Try it: Below are some records. Pull every line that contains the word "enumi".

Supplied records:
______

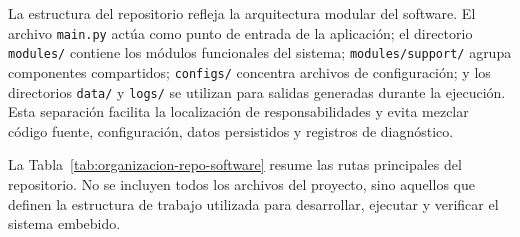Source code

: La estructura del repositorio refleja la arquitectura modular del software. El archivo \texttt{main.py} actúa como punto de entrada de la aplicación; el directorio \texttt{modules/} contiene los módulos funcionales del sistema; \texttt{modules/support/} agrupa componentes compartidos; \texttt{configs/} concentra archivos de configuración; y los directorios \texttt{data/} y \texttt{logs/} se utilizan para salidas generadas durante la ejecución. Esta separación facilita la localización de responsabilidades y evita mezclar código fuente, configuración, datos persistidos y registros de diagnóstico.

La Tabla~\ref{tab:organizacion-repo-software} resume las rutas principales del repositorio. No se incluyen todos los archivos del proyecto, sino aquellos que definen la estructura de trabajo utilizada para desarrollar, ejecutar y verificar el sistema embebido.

______

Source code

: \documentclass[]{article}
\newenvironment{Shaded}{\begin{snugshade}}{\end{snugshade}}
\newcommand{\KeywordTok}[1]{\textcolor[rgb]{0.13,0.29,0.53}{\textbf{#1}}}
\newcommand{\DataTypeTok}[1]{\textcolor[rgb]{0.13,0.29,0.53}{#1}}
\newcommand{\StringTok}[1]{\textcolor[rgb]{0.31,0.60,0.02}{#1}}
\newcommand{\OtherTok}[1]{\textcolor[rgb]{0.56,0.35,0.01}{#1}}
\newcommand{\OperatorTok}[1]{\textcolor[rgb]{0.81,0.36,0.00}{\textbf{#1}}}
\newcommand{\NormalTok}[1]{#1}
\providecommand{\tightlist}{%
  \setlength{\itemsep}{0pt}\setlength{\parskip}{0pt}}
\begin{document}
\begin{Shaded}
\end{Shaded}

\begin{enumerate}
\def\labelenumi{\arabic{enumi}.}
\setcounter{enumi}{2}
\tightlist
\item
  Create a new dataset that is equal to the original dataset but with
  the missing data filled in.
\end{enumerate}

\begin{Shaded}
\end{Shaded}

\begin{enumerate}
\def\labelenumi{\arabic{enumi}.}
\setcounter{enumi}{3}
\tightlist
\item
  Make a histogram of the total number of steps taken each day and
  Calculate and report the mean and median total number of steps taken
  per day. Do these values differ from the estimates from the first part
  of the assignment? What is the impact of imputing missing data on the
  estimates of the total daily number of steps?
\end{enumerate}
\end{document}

______

Task output:
\def\labelenumi{\arabic{enumi}.}
\setcounter{enumi}{2}
\def\labelenumi{\arabic{enumi}.}
\setcounter{enumi}{3}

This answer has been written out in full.